Your instructions
What is needed here is every line of the records that includes "caption".

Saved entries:
▼▼▼

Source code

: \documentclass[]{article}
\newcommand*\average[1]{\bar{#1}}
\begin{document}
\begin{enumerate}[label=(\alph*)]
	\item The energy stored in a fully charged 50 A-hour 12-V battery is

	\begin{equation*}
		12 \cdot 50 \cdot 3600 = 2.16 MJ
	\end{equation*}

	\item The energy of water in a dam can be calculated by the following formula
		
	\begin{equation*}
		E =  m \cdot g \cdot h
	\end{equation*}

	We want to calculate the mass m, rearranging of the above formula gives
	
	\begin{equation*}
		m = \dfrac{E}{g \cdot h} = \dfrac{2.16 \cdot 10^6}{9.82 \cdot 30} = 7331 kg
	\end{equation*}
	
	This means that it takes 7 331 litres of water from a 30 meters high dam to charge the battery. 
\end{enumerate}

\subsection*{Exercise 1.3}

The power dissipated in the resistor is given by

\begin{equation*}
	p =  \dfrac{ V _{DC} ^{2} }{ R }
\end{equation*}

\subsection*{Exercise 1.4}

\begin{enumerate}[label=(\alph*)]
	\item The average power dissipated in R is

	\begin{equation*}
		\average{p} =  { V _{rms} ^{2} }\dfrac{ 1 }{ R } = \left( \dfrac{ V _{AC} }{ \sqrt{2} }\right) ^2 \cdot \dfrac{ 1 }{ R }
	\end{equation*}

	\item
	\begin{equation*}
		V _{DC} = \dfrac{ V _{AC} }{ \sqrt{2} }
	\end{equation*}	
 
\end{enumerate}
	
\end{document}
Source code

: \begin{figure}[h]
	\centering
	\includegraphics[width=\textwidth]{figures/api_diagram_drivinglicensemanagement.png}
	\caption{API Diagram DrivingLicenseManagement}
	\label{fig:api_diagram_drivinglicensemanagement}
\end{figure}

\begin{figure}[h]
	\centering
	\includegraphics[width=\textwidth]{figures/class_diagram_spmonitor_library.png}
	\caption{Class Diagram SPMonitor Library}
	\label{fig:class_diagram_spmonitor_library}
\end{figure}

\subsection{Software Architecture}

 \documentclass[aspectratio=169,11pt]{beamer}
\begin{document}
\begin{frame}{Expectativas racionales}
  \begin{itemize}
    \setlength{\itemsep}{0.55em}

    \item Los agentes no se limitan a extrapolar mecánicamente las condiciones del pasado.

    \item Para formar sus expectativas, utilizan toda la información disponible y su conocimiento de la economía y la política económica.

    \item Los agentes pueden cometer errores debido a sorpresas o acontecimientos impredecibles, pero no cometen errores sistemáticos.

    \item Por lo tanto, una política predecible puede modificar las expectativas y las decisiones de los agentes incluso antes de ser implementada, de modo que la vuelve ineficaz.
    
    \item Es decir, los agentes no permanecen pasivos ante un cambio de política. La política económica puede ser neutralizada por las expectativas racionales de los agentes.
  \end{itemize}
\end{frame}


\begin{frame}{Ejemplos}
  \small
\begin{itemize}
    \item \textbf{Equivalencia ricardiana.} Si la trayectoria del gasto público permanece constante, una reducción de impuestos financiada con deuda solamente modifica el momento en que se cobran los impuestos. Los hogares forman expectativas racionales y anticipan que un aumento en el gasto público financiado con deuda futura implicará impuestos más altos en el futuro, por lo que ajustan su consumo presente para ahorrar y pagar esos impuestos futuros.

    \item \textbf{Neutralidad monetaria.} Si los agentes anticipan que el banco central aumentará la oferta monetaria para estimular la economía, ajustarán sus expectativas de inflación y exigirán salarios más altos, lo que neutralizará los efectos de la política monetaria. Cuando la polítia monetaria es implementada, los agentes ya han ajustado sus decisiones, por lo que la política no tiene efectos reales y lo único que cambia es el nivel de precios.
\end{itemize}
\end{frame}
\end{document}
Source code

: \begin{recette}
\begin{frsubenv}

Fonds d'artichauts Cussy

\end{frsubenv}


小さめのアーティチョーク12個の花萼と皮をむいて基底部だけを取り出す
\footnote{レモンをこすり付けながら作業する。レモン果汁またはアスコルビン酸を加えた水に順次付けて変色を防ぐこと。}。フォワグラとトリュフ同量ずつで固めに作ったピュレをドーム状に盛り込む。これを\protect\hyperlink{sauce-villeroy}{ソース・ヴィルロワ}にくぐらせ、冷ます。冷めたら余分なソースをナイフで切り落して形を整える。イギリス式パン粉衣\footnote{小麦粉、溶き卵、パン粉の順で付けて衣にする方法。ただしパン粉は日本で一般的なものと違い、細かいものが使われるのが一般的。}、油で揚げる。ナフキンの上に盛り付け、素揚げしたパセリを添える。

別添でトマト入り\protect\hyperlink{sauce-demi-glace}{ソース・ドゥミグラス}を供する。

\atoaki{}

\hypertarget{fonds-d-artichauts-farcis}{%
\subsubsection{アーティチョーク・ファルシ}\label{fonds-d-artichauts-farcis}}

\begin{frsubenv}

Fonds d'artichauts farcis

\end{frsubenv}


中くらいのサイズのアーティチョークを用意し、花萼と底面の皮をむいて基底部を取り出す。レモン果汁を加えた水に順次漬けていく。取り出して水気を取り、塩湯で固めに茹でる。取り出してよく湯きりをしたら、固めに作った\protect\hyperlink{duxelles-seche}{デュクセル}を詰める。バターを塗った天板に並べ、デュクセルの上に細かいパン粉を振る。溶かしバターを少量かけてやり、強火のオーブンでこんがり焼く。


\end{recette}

▲▲▲

Solution
	\caption{API Diagram DrivingLicenseManagement}
	\caption{Class Diagram SPMonitor Library}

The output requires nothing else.